Araya çöl turunu kattım, halbuki Jodhpur’daydık değil mi? Bir oradan bir buradan idare edin, gezgin bloğu değil malum benim yazılar. Ortaya karışık. Jodhpur’da akşam turumuzda ilk kez  sokaklara karışıyoruz demiştim. Sokaklar çok kalabalık çok hareketli. Yerlerde incik boncuk sari vs satılıyor. İnsanlar yerlerde, dilenciler, çocuklar, sakatlar peşimizden dolanıp para istiyorlar.… Sakın para vermeyin peşinizi bırakmazlar diye okuyorum tüm yazılarda ve daha önce giden arkadaşlar da aynısını söylüyorlar. Hem o kadar içinde olup hem kimseye temas etmemeye çalışmak, yokluğu hissetmek ruhumu parçalıyor sanki. Aynı göğün altında bu kadar farklı yaşamlar, bu işte bir yanlışlık olmalı duygusu uyandırıyor bende. Onların da öbür dünyada rahat edeceğini düşündüklerini söylüyor arkadaş ama ben ilahi adalet kavramına değil beşeri adalet kavramına saplanmışım o anda. Ruh gibi dolanıyorum çarşıda, sanki müze geziyorum. İnsan müzesi.  Delice. Daha sonra başka yerlerde de benzer manzaralar görüyorum ama Jodhpur’daki kadar yıkıcı değil hiçbiri. Sonra yemek yiyecek bir yer ararken ben lanet olsun böyle düzenin ve ikiyüzlülüğümüzün diyorum içimden. Tek kalabilsem hönküreceğim. Çok güzel bir çatı katı buluyoruz ve rahat koltuklarımızda menülerimizden ne yiyeceğimize karar veriyoruz. İçim ikiye bölünmüş durumda. Niye bu kadar etkilendin diyorlar siz neden etkilenmediniz diyesim geliyor ama sadece “dünyada bir insan açsa bunda benim de payım var” düşüncesindeyim diyebiliyorum. Aslında bu herkes için geçerli. Sen nasıl sorumlu olabilirsin ki diyenlere cevap veremiyorum. Herkesin dünyayı algılama biçimi farklı. Benim boynum çok çabuk bükülür. Neyse bu daha uzar, umarım hislerimi anlatabilmişimdir.
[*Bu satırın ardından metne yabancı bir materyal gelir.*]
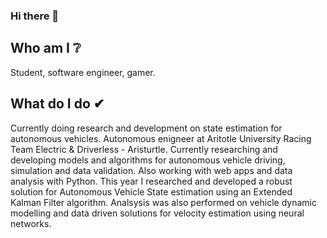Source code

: ### Hi there 👋

## Who am I ❔
Student, software engineer, gamer.

## What do I do ✔
Currently doing research and development on state estimation for autonomous vehicles. Autonomous enigneer at Aritotle University Racing Team Electric & Driverless - Aristurtle. Currently researching and developing models and algorithms for autonomous vehicle driving, simulation and data validation. Also working with web apps and data analysis with Python. This year I researched and developed a robust solution for Autonomous Vehicle State estimation using an Extended Kalman Filter
algorithm. Analsysis was also performed on vehicle dynamic modelling and data driven solutions for velocity estimation using neural networks.

<!-- ## What do I use 💬 -->
<!-- Diehard Linux user, i3 wm, vim, your typical all-round command line setup. You can sometimes see VSCode open on my system on rare occasions. -->

<!-- ## Current work 💹 -->
<!-- Currently working with ROS2 to create a C++ package for autonomous state estimation based on sensor data fusion with a dynamic vehicle model. --> 
<!--
## Currently learning💭
Tensorflow, using the Keras API's.

## Currently working on💹
Creating a (currently secret) web app, that will revolutionize post-COVID housing.

**e-left/e-left** is a ✨ _special_ ✨ repository because its `README.md` (this file) appears on your GitHub profile.

Here are some ideas to get you started:

- 🔭 I’m currently working on ...
- 🌱 I’m currently learning ...
- 👯 I’m looking to collaborate on ...
- 🤔 I’m looking for help with ...
- 💬 Ask me about ...
- 📫 How to reach me: ...
- 😄 Pronouns: ...
- ⚡ Fun fact: ...
-->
Zaten çarşı içinde içi ezilen ben,, rahat koltuğumda önüme gelen yemekleri bir güzel yedim yani sonsuz ikiyüzlülüğüm içinde, rahat olun. Dediğim gibi bir çok yerde evsiz var, sokakta uyuyan insanlar var. Alışıyorum bu manzaraya sonradan. Jodhpur’da para isteyen ya da  bir şeyler satmak isteyen çok insan vardı ve çok ısrarcıydılar. Resmen kaçtım onlardan belki de buydu beni daha çok etkileyen…
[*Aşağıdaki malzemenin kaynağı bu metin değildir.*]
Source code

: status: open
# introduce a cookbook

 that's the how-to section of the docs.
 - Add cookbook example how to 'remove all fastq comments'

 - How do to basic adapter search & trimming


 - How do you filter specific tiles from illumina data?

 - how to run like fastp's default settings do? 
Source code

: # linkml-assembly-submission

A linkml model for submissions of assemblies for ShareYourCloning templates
Hayvanlarla hiç bu kadar iç içe olmamıştım daha önce. İnekler malum, çok duyuyoruz da köpekler, sincaplar, keçiler, domuzlar, maymunlar da bir o kadar fazla. Hayvanların çoğu cılız ve bakımsızlar. Yavrusunun bitlerini ayıklayan maymun gördüm. Çöp karıştıran inek gördüm çoğu yerde. Poşet geveliyorlar ki muhtemelen yağ vs bir yiyecek artığı ya da kokusu yüzünden. Özellikle inekler ve köpekler her yerdeler. Sokak köpeklerinden eskisi gibi çekinmeyeceğimi umuyorum bu yüzden. Kedi çok azdı,  sadece iki kez kedi görebildim biri oldukça yaşlı görünüyordu. Pushkar’da kaldığımız otelde bir adam sabahları ötelin önüne çıkıp inekleri elleriyle besliyordu. Değişik bir şekilde sesleniyor ineklere onlar da geliyorlar köpek gibi. Genel olarak fotoğraf çekmelik çok manzarayla karşılaştım ama çoğu, insanların özeli gibi olduğundan çekmedim…
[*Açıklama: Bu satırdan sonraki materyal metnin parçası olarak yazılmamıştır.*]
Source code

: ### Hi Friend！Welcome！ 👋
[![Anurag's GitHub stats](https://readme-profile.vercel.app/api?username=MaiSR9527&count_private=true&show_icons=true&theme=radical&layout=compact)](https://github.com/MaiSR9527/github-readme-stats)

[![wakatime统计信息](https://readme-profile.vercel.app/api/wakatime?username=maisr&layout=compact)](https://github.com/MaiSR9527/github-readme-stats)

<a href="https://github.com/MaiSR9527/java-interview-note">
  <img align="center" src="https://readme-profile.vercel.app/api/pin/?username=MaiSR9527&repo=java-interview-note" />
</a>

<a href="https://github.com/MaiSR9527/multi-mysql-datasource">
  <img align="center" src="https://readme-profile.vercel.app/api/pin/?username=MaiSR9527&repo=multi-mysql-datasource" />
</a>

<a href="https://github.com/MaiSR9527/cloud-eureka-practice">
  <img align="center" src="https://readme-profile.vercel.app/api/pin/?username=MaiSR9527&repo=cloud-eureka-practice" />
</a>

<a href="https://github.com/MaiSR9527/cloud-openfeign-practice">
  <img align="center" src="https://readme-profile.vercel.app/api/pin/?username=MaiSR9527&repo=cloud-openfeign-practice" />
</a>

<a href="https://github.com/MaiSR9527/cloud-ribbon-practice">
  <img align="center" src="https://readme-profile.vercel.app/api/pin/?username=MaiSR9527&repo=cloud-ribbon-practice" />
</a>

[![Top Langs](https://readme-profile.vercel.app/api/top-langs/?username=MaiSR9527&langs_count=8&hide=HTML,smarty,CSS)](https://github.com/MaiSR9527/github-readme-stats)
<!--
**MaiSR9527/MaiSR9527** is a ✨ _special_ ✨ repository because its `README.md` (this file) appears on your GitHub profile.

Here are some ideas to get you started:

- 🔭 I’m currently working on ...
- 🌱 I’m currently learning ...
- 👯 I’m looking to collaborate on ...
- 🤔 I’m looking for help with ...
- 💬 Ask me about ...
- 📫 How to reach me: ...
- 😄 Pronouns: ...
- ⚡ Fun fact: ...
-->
Genel olarak uyumlu bir ekiptik. On gün içinde altı şehir gezdik yedi değişik otelde kaldık. Ülke içinde aktarma dahil dört kere uçağa bindik. Diğer ulaşım aracımız kiraladığımız minibüs oldu. Minibüs yolculuklarımız da güzeldi. Memleketten getirdiğimiz zeytin, peynir ve galetaların hakkını verip öğün aralarında onları bitirdik. Hele ki birinde minibüsümüzde bavulların üstüne koyup hep beraber yedik ki en keyifli anlardan biriydi benim için. Malum ben aç kalmaktan korkuyorum, çok şükür hiç aç kalmadım. Hangi şehirden hangisine gidiyorduk hatırlamıyorum bir dinlenme tesisinde durup yemek yiyoruz. Minibüse binince Hülya, leblebi uzatıyor, arkadaşlar alın bastırmalık diye. Önce bir şaşkınlık sonra kahkaha, neyi bastıracağız kuzum. Benim bildiğim bastırmalık, yemeğe daha zaman varsa açlığı bastırmak içindir. Neyi bastırıyoz şimdi, yediğimiz büryaniyi mi? Bütün kavramlar alt üst oluyor bende, kahkahalar eşliğinde…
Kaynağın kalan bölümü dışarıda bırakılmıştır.